## YOUR GOAL
Starting with the line that has "## Technologies Used" in the records below and ending with the line that has "pip install numpy", output those lines exactly and nothing more; omit the pictures.

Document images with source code

____

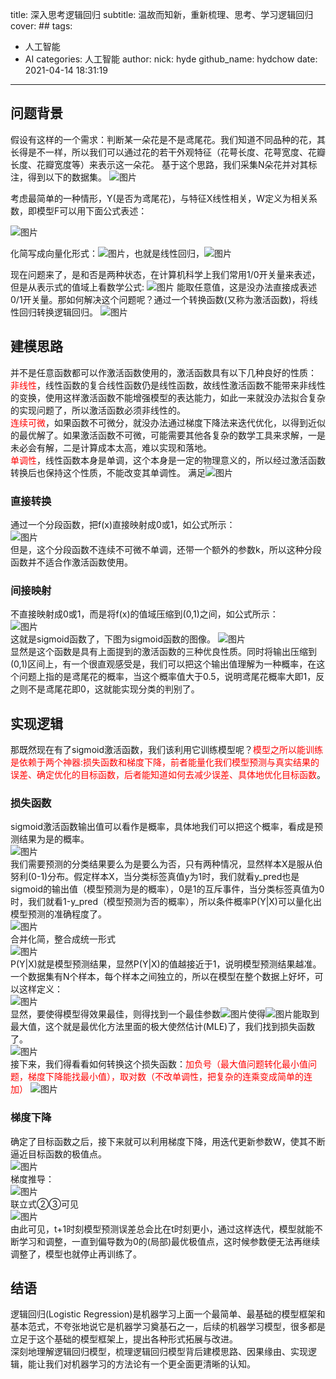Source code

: title: 深入思考逻辑回归
subtitle: 温故而知新，重新梳理、思考、学习逻辑回归
cover: ##
tags:
  - 人工智能
  - AI
categories: 人工智能
author:
  nick: hyde
  github_name: hydchow
date: 2021-04-14 18:31:19

---

## 问题背景
假设有这样的一个需求：判断某一朵花是不是鸢尾花。我们知道不同品种的花，其长得是不一样，所以我们可以通过花的若干外观特征（花萼长度、花萼宽度、花瓣长度、花瓣宽度等）来表示这一朵花。
基于这个思路，我们采集N朵花并对其标注，得到以下的数据集。
![图片](https://img14.360buyimg.com/imagetools/jfs/t1/159980/14/19133/19237/6076d5cbEd46d57d7/2a50a3925e70e9b0.png)

考虑最简单的一种情形，Y(是否为鸢尾花)，与特征X线性相关，W定义为相关系数，即模型F可以用下面公式表述：

![图片](https://img11.360buyimg.com/imagetools/jfs/t1/162526/5/18129/2095/6076d690Ecb45eaca/dafd777878bbe1fd.png)

化简写成向量化形式：![图片](https://img13.360buyimg.com/imagetools/jfs/t1/165302/4/18367/1444/6076d71bE95dc78e9/8427ca2cdf6f8f32.png)，也就是线性回归，![图片](https://img11.360buyimg.com/imagetools/jfs/t1/159939/8/19521/1381/6076d76dE5a646e25/b60bc3361cf7fbdc.png)

现在问题来了，是和否是两种状态，在计算机科学上我们常用1/0开关量来表述，但是从表示式的值域上看数学公式: ![图片](https://img13.360buyimg.com/imagetools/jfs/t1/158005/14/19394/974/6076d82fEae65e74a/565e84622a1fe77e.png) 能取任意值，这是没办法直接成表述0/1开关量。那如何解决这个问题呢？通过一个转换函数(又称为激活函数)，将线性回归转换逻辑回归。
![图片](https://img10.360buyimg.com/imagetools/jfs/t1/161952/20/18527/1907/6076d832E6d6543ea/2fe426c44008b6fa.png)

## 建模思路
并不是任意函数都可以作激活函数使用的，激活函数具有以下几种良好的性质：  
<font color='red'>非线性</font>，线性函数的复合线性函数仍是线性函数，故线性激活函数不能带来非线性的变换，使用这样激活函数不能增强模型的表达能力，如此一来就没办法拟合复杂的实现问题了，所以激活函数必须非线性的。  
<font color='red'>连续可微</font>，如果函数不可微分，就没办法通过梯度下降法来迭代优化，以得到近似的最优解了。如果激活函数不可微，可能需要其他各复杂的数学工具来求解，一是未必会有解，二是计算成本太高，难以实现和落地。  
<font color='red'>单调性</font>，线性函数本身是单调，这个本身是一定的物理意义的，所以经过激活函数转换后也保持这个性质，不能改变其单调性。 满足![图片](https://img10.360buyimg.com/imagetools/jfs/t1/165664/10/18387/2508/6076d94bEdc50a9b1/9d3cb8648a211a0a.png)

### 直接转换
通过一个分段函数，把f(x)直接映射成0或1，如公式所示：  
![图片](https://img12.360buyimg.com/imagetools/jfs/t1/169528/15/18381/2833/6076d9d3E57132c66/cff07286448bb63b.png)  
但是，这个分段函数不连续不可微不单调，还带一个额外的参数k，所以这种分段函数并不适合作激活函数使用。

### 间接映射
不直接映射成0或1，而是将f(x)的值域压缩到(0,1)之间，如公式所示：  
![图片](https://img12.360buyimg.com/imagetools/jfs/t1/165669/26/18594/1981/6076da34E8eace2dc/1812a91a76daa672.png)   
这就是sigmoid函数了，下图为sigmoid函数的图像。
![图片](https://img13.360buyimg.com/imagetools/jfs/t1/161938/38/18558/45163/6076d4d5Ea22e16ba/b6ba3dd818cd57b4.png)   
显然是这个函数是具有上面提到的激活函数的三种优良性质。同时将输出压缩到(0,1)区间上，有一个很直观感受是，我们可以把这个输出值理解为一种概率，在这个问题上指的是鸢尾花的概率，当这个概率值大于0.5，说明鸢尾花概率大即1，反之则不是鸢尾花即0，这就能实现分类的判别了。

## 实现逻辑
那既然现在有了sigmoid激活函数，我们该利用它训练模型呢？<font color='red'>模型之所以能训练是依赖于两个神器:损失函数和梯度下降，前者能量化我们模型预测与真实结果的误差、确定优化的目标函数，后者能知道如何去减少误差、具体地优化目标函数</font>。

### 损失函数
sigmoid激活函数输出值可以看作是概率，具体地我们可以把这个概率，看成是预测结果为是的概率。  
![图片](https://img12.360buyimg.com/imagetools/jfs/t1/172295/17/4135/2364/6076db2bE4d2e1c06/56e646d53237c3f7.png)   
我们需要预测的分类结果要么为是要么为否，只有两种情况，显然样本X是服从伯努利(0-1)分布。假定样本X，当分类标签真值y为1时，我们就看y_pred也是sigmoid的输出值（模型预测为是的概率），0是1的互斥事件，当分类标签真值为0时，我们就看1-y_pred（模型预测为否的概率），所以条件概率P(Y|X)可以量化出模型预测的准确程度了。  
![图片](https://img12.360buyimg.com/imagetools/jfs/t1/162964/31/19425/2667/6076db64E91f6ca3a/ed217f5bff559681.png)  
合并化简，整合成统一形式  
![图片](https://img10.360buyimg.com/imagetools/jfs/t1/170001/26/18545/2160/6076dbc1E8438bedb/61fe18086ce8b60d.png)  
P(Y|X)就是模型预测结果，显然P(Y|X)的值越接近于1，说明模型预测结果越准。一个数据集有N个样本，每个样本之间独立的，所以在模型在整个数据上好坏，可以这样定义：  
![图片](https://img12.360buyimg.com/imagetools/jfs/t1/166877/1/18837/4990/6076dc2cEb4334041/9e31a859c9959c31.png)  
显然，要使得模型得效果最佳，则得找到一个最佳参数![图片](https://img13.360buyimg.com/imagetools/jfs/t1/162705/24/18434/839/6076dc26E99d1b894/bb359c62fa1461a0.png)使得![图片](https://img11.360buyimg.com/imagetools/jfs/t1/160500/15/19120/1720/6076dc31Eeecd8a59/0559ea6396285156.png)能取到最大值，这个就是最优化方法里面的极大使然估计(MLE)了，我们找到损失函数了。  
![图片](https://img14.360buyimg.com/imagetools/jfs/t1/167463/23/18382/2866/6076dcddE71b550ff/4b8ad513b6f306a8.png)  
接下来，我们得看看如何转换这个损失函数：<font color='red'>加负号（最大值问题转化最小值问题，梯度下降能找最小值），取对数（不改单调性，把复杂的连乘变成简单的连加）</font>
![图片](https://img11.360buyimg.com/imagetools/jfs/t1/167421/29/18421/5797/6076dce3E09aecd3f/fdbd72a04d0abb5e.png)

### 梯度下降
确定了目标函数之后，接下来就可以利用梯度下降，用迭代更新参数W，使其不断逼近目标函数的极值点。  
![图片](https://img12.360buyimg.com/imagetools/jfs/t1/170395/38/18486/5597/6076dd96E0ec2fbc0/01f02dba757fd1ed.png)  
梯度推导：  
![图片](https://img13.360buyimg.com/imagetools/jfs/t1/170133/15/18681/24740/6076dddfEb55a269e/a7c373ba30de9a89.png)  
联立式②③可见  
![图片](https://img10.360buyimg.com/imagetools/jfs/t1/162909/4/18209/18592/6076de44E4b740042/ae535fd90150fb0d.png)  
由此可见，t+1时刻模型预测误差总会比在t时刻更小，通过这样迭代，模型就能不断学习和调整，一直到偏导数为0的(局部)最优极值点，这时候参数便无法再继续调整了，模型也就停止再训练了。

## 结语
逻辑回归(Logistic Regression)是机器学习上面一个最简单、最基础的模型框架和基本范式，不夸张地说它是机器学习奠基石之一，后续的机器学习模型，很多都是立足于这个基础的模型框架上，提出各种形式拓展与改进。  
深刻地理解逻辑回归模型，梳理逻辑回归模型背后建模思路、因果缘由、实现逻辑，能让我们对机器学习的方法论有一个更全面更清晰的认知。


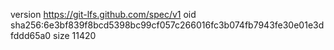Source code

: version https://git-lfs.github.com/spec/v1
oid sha256:6e3bf839f8bcd5398bc99cf057c266016fc3b074fb7943fe30e01e3dfddd65a0
size 11420
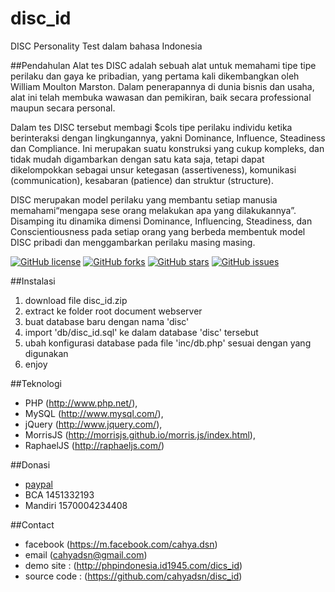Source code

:# disc_id
DISC Personality Test dalam bahasa Indonesia

##Pendahulan
Alat tes DISC adalah sebuah alat untuk memahami tipe tipe perilaku dan gaya ke pribadian, yang pertama kali dikembangkan oleh William Moulton Marston. Dalam penerapannya di dunia bisnis dan usaha, alat ini telah membuka wawasan dan pemikiran, baik secara professional maupun secara personal.

Dalam tes DISC tersebut membagi $cols tipe perilaku individu ketika berinteraksi dengan lingkungannya, yakni  Dominance, Influence, Steadiness dan Compliance. Ini merupakan suatu konstruksi yang cukup kompleks, dan tidak mudah digambarkan dengan satu kata saja, tetapi dapat dikelompokkan sebagai unsur ketegasan (assertiveness), komunikasi (communication), kesabaran (patience) dan struktur (structure).

DISC merupakan model perilaku yang membantu setiap manusia memahami“mengapa sese orang melakukan apa yang  dilakukannya”. Disamping itu dinamika dimensi Dominance, Influencing, Steadiness, dan Conscientiousness pada setiap orang yang berbeda membentuk model DISC pribadi dan menggambarkan perilaku masing masing.

[![GitHub license](https://img.shields.io/badge/license-MIT-blue.svg)](https://raw.githubusercontent.com/cahyadsn/disc_id/master/LICENSE)
[![GitHub forks](https://img.shields.io/github/forks/cahyadsn/disc_id.svg)](https://github.com/cahyadsn/disc_id/network)
[![GitHub stars](https://img.shields.io/github/stars/cahyadsn/disc_id.svg)](https://github.com/cahyadsn/disc_id/stargazers)
[![GitHub issues](https://img.shields.io/github/issues/cahyadsn/disc_id.svg)](https://github.com/cahyadsn/disc_id/issues)

##Instalasi
1. download file disc_id.zip 
2. extract ke folder root document webserver
3. buat database baru dengan nama 'disc'
4. import 'db/disc_id.sql' ke dalam database 'disc' tersebut
5. ubah konfigurasi database pada file 'inc/db.php' sesuai dengan yang digunakan 
6. enjoy

##Teknologi
+ PHP (http://www.php.net/), 
+ MySQL (http://www.mysql.com/), 
+ jQuery (http://www.jquery.com/), 
+ MorrisJS (http://morrisjs.github.io/morris.js/index.html), 
+ RaphaelJS (http://raphaeljs.com/)

##Donasi
+ [paypal](https://www.paypal.com/cgi-bin/webscr?cmd=_s-xclick&hosted_button_id=K6YRM43CZ44UQ)
+ BCA 1451332193
+ Mandiri 1570004234408

##Contact
+ facebook (https://m.facebook.com/cahya.dsn)
+ email (cahyadsn@gmail.com)
+ demo site    : (http://phpindonesia.id1945.com/dics_id)
+ source code  : (https://github.com/cahyadsn/disc_id)
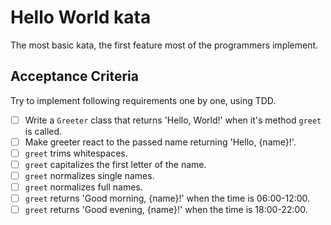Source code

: # Hello World kata

The most basic kata, the first feature most of the programmers implement.

## Acceptance Criteria
Try to implement following requirements one by one, using TDD.

- [ ] Write a `Greeter` class that returns 'Hello, World!' when it's method `greet` is called.
- [ ] Make greeter react to the passed name returning 'Hello, {name}!'.
- [ ] `greet` trims whitespaces.
- [ ] `greet` capitalizes the first letter of the name.
- [ ] `greet` normalizes single names.
- [ ] `greet` normalizes full names.
- [ ] `greet` returns 'Good morning, {name}!' when the time is 06:00-12:00.
- [ ] `greet` returns 'Good evening, {name}!' when the time is 18:00-22:00.
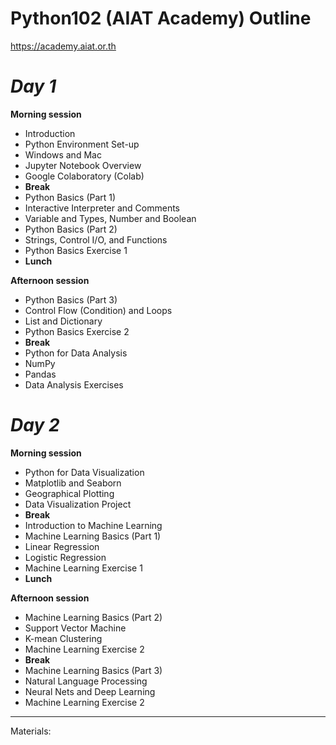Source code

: # Python102 (AIAT Academy) **Outline**
https://academy.aiat.or.th



# ***Day 1***

**Morning session**
* Introduction
* Python Environment Set-up
 * Windows and Mac
* Jupyter Notebook Overview
* Google Colaboratory (Colab)
* **Break**
* Python Basics (Part 1)
 * Interactive Interpreter and Comments
 * Variable and Types, Number and Boolean
* Python Basics (Part 2) 
 * Strings, Control I/O, and Functions 
* Python Basics Exercise 1
* **Lunch**
 
**Afternoon session**

* Python Basics (Part 3)
 * Control Flow (Condition) and Loops
 * List and Dictionary
* Python Basics Exercise 2
* **Break**
* Python for Data Analysis
 * NumPy
 * Pandas
 * Data Analysis Exercises



# ***Day 2***

**Morning session**
* Python for Data Visualization
 * Matplotlib and Seaborn
 * Geographical Plotting
* Data Visualization Project
* **Break**
* Introduction to Machine Learning 
* Machine Learning Basics (Part 1)
 * Linear Regression
 * Logistic Regression
* Machine Learning Exercise 1
* **Lunch**

 
**Afternoon session**

* Machine Learning Basics (Part 2)
 * Support Vector Machine
 * K-mean Clustering
* Machine Learning Exercise 2
* **Break**
* Machine Learning Basics (Part 3)
 * Natural Language Processing
 * Neural Nets and Deep Learning
* Machine Learning Exercise 2

---

Materials: 
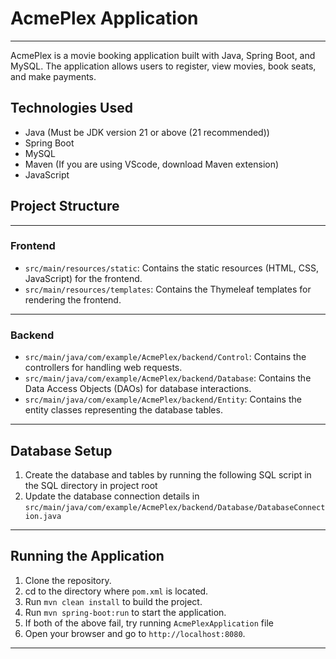 # AcmePlex Application

---
AcmePlex is a movie booking application built with Java, Spring Boot, and MySQL. The application allows users to register, view movies, book seats, and make payments.

## Technologies Used

- Java (Must be JDK version 21 or above (21 recommended))
- Spring Boot
- MySQL
- Maven (If you are using VScode, download Maven extension)
- JavaScript

## Project Structure

---
### Frontend
- `src/main/resources/static`: Contains the static resources (HTML, CSS, JavaScript) for the frontend.
- `src/main/resources/templates`: Contains the Thymeleaf templates for rendering the frontend.
---
### Backend
- `src/main/java/com/example/AcmePlex/backend/Control`: Contains the controllers for handling web requests.
- `src/main/java/com/example/AcmePlex/backend/Database`: Contains the Data Access Objects (DAOs) for database interactions.
- `src/main/java/com/example/AcmePlex/backend/Entity`: Contains the entity classes representing the database tables.

---
## Database Setup

1. Create the database and tables by running the following SQL script in the SQL directory in project root
2. Update the database connection details in `src/main/java/com/example/AcmePlex/backend/Database/DatabaseConnection.java`

---

## Running the Application
1. Clone the repository.
2. cd to the directory where `pom.xml` is located.
3. Run `mvn clean install` to build the project.
4. Run `mvn spring-boot:run` to start the application.
5. If both of the above fail, try running `AcmePlexApplication` file
6. Open your browser and go to `http://localhost:8080`.

---

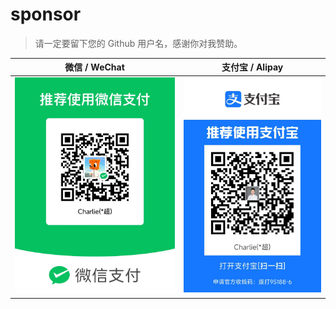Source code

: # sponsor

> 请一定要留下您的 Github 用户名，感谢你对我赞助。

|       微信 / WeChat       |  支付宝 / Alipay  |
| :--------------------------: | :--------------------------: |
|  ![Wechat](./Wechat.png) | ![Alipay](./Alipay.png) |
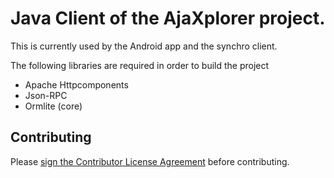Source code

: # Java Client of the AjaXplorer project. 

This is currently used by the Android app and the synchro client.

The following libraries are required in order to build the project
* Apache Httpcomponents
* Json-RPC
* Ormlite (core)


## Contributing

Please <a href="http://pyd.io/contribute/cla">sign the Contributor License Agreement</a> before contributing.

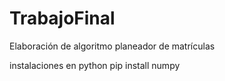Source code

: # TrabajoFinal
Elaboración de algoritmo planeador de matrículas

instalaciones en python 
pip install numpy

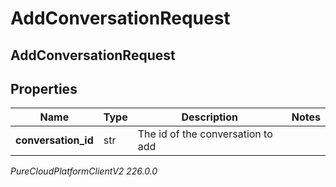 # AddConversationRequest

## AddConversationRequest

## Properties

|Name | Type | Description | Notes|
|------------ | ------------- | ------------- | -------------|
| **conversation_id** | str | The id of the conversation to add | |



_PureCloudPlatformClientV2 226.0.0_
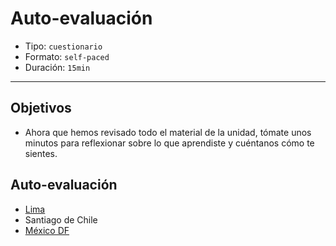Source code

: # Auto-evaluación

- Tipo: `cuestionario`
- Formato: `self-paced`
- Duración: `15min`

***

## Objetivos

- Ahora que hemos revisado todo el material de la unidad, tómate unos minutos para reflexionar sobre lo que aprendiste y cuéntanos cómo te sientes.

## Auto-evaluación
- [Lima](https://docs.google.com/forms/d/e/1FAIpQLSd6Aj_uTOsxTR1JWKJnKjOC58SxwLiyACSOz8gIhXoGH4bejw/viewform)
- Santiago de Chile
- [México DF](https://docs.google.com/forms/d/e/1FAIpQLSfDR9xHnfg_SWEYnXLuYrtbRCQDCFOI2pf9ogKqqJLJ1y8vKA/viewform)
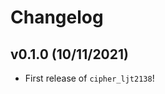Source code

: # Changelog

<!--next-version-placeholder-->

## v0.1.0 (10/11/2021)

- First release of `cipher_ljt2138`!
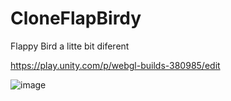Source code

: # CloneFlapBirdy
 Flappy Bird a litte bit diferent


https://play.unity.com/p/webgl-builds-380985/edit

![image](https://github.com/Brunochdev/CloneFlapBirdy/assets/139476631/2b4af0c9-99e9-4746-858f-b1e7d0557774)
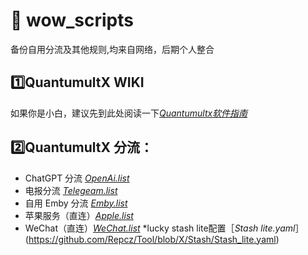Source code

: # 🧸 wow_scripts
备份自用分流及其他规则,均来自网络，后期个人整合

## 1️⃣QuantumultX WIKI
如果你是小白，建议先到此处阅读一下[*Quantumultx软件指南*](https://qx.atlucky.me/)


## 2️⃣QuantumultX 分流：
*  ChatGPT 分流 [*OpenAi.list*](https://github.com/piggyowo/wow_scripts/raw/main/Quantumultx/filter/OpenAI.snippet)
* 电报分流 [*Telegeam.list*](https://github.com/piggyowo/wow_scripts/blob/main/Quantumultx/filter/Telegram.list)
* 自用 Emby 分流 [*Emby.list*](https://github.com/piggyowo/wow_scripts/raw/main/Quantumultx/filter/Emby.snippet)
* 苹果服务（直连）[*Apple.list*](https://github.com/piggyowo/wow_scripts/blob/main/Quantumultx/filter/Apple.list)
* WeChat（直连）[*WeChat.list*](https://github.com/piggyowo/wow_scripts/blob/main/Quantumultx/filter/WeChat.list)
*lucky stash lite配置［*Stash lite.yaml*］
(https://github.com/Repcz/Tool/blob/X/Stash/Stash_lite.yaml)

____

## SOLVED PROBLEM
## Technologies Used

- Java (Must be JDK version 21 or above (21 recommended))
- Spring Boot
- MySQL
- Maven (If you are using VScode, download Maven extension)
- JavaScript

## Project Structure

---
### Frontend
- `src/main/resources/static`: Contains the static resources (HTML, CSS, JavaScript) for the frontend.
- `src/main/resources/templates`: Contains the Thymeleaf templates for rendering the frontend.
---
### Backend
- `src/main/java/com/example/AcmePlex/backend/Control`: Contains the controllers for handling web requests.
- `src/main/java/com/example/AcmePlex/backend/Database`: Contains the Data Access Objects (DAOs) for database interactions.
- `src/main/java/com/example/AcmePlex/backend/Entity`: Contains the entity classes representing the database tables.

---
## Database Setup

1. Create the database and tables by running the following SQL script in the SQL directory in project root
2. Update the database connection details in `src/main/java/com/example/AcmePlex/backend/Database/DatabaseConnection.java`

---

## Running the Application
1. Clone the repository.
2. cd to the directory where `pom.xml` is located.
3. Run `mvn clean install` to build the project.
4. Run `mvn spring-boot:run` to start the application.
5. If both of the above fail, try running `AcmePlexApplication` file
6. Open your browser and go to `http://localhost:8080`.

---

Source code

: # sponsor

> 请一定要留下您的 Github 用户名，感谢你对我赞助。

|       微信 / WeChat       |  支付宝 / Alipay  |
| :--------------------------: | :--------------------------: |
|  ![Wechat](./Wechat.png) | ![Alipay](./Alipay.png) |
Source code

: # Java Client of the AjaXplorer project. 

This is currently used by the Android app and the synchro client.

The following libraries are required in order to build the project
* Apache Httpcomponents
* Json-RPC
* Ormlite (core)


## Contributing

Please <a href="http://pyd.io/contribute/cla">sign the Contributor License Agreement</a> before contributing.

Source code

: # TrabajoFinal
Elaboración de algoritmo planeador de matrículas

instalaciones en python 
pip install numpy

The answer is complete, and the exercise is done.